Com certeza. Mas em Thomas Ruff e em Jörg Sasse vejo também uma forte
tendência a ironizar o tema alemão.
BERND: Em Ruff, sobretudo nas fotografias das cozinhas, na casa dos pais e na sala de
estar.
É verdade que não posso acusá-los de falta de humor, mas ironia nunca
houve em suas obras, não é?
HILLA: Não?
Como filhos da guerra e tendo passado uma parte da infância sob o regime
nacional-socialista, cabe perguntar se o sentimento de culpa, a homogeneiza-
ção ideológica das indústrias, foi uma preocupação para os senhores.
BERND: Conversamos muitas vezes sobre isso. Mas escolhemos áreas em que nada de
específico era produzido: só carvão e aço. Com essas duas coisas, pode-se produzir de
tudo, de tanques a brinquedos de lata. A verdadeira motivação para mim, no entanto, foi o
fato de eu ter vivido tudo isso quando criança. Bem ao lado da casa dos meus avós, onde
cresci, havia um alto-forno. Eu podia ouvi-lo, vê-lo e sentir o cheiro.
HILLA: Seria impossível trabalhar com algo que vemos como absolutamente negativo.
Quem se ocupa de escorpiões tem também, até certo ponto, de amar os escorpiões. E a
fotografia está aí justamente para mostrar o que existe – e não para separar as coisas e
retratar apenas o que é bom ou bonito. Vemos a indústria não como uma força apenas
positiva.

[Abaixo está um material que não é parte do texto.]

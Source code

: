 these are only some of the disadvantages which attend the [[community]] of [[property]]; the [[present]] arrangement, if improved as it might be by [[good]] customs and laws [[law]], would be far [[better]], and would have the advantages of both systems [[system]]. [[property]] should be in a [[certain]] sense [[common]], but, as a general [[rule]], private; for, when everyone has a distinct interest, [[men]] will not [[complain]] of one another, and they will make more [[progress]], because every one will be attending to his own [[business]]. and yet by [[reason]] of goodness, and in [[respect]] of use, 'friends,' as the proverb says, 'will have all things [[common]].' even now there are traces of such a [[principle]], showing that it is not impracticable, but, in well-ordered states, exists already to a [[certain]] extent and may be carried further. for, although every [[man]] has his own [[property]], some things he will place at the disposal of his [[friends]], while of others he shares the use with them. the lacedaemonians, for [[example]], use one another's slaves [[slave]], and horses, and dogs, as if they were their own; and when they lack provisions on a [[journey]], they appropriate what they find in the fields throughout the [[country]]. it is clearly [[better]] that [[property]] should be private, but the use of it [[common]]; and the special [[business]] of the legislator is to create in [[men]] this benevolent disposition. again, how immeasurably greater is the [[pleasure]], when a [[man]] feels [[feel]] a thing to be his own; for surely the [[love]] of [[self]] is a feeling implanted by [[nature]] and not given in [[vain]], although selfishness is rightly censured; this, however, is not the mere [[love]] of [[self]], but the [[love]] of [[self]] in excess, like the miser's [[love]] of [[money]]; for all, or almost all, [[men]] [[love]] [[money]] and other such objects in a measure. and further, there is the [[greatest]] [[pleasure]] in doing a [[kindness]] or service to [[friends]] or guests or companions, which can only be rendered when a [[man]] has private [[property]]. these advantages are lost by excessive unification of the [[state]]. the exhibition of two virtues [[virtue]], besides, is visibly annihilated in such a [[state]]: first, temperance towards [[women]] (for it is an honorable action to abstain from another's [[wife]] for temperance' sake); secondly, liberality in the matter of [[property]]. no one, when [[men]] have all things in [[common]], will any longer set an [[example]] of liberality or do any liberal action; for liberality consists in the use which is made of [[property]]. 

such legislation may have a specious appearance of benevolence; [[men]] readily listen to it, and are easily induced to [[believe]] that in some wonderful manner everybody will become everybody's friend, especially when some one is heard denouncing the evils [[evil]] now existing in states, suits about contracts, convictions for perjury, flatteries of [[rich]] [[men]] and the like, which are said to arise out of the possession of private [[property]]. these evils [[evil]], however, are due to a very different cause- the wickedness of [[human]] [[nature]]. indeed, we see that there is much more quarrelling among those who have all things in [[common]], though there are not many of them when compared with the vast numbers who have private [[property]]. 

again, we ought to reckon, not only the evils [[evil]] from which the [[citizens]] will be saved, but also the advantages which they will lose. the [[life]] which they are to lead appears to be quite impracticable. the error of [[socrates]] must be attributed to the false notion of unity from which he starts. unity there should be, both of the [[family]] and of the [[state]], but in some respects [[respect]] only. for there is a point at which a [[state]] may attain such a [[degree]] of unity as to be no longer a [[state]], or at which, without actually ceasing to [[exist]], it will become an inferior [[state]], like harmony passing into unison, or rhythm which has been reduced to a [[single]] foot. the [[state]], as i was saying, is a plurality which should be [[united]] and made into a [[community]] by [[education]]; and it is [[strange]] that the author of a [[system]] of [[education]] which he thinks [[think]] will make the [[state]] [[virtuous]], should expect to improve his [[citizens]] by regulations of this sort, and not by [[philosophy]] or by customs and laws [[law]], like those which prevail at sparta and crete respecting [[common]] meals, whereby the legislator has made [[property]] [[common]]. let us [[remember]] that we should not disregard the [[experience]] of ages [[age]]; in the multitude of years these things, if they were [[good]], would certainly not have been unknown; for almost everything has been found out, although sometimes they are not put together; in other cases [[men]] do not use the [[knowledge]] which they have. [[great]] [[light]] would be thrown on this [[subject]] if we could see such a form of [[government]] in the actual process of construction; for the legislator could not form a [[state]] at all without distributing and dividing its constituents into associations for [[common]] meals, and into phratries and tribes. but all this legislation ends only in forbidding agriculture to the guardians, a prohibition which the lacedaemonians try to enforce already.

Ela tem suas crises, seus excessos, seu papel como impulsionadora de guerras…
Procuramos, em nossa representação, nos comportar com a máxima neutralidade, sem
incorrer em nenhum tipo de glorificação.
BERND: Evitamos. Porque dissemos a nós mesmos que a alma do pensamento industrial
estava no oposto disso tudo.
É singular que os americanos tenham uma palavra para isso – “vernacular”
–, e que nós não a tenhamos.
HILLA: Sim. Para mim, a fotografia é, por natureza, livre de toda e qualquer ideologia.
Fotografia com ideologia não dá certo. ///
Tradução do alemão por Sérgio Telarolli. Uma versão desta entrevista foi publicada na
revista Art in America, em junho de 2002.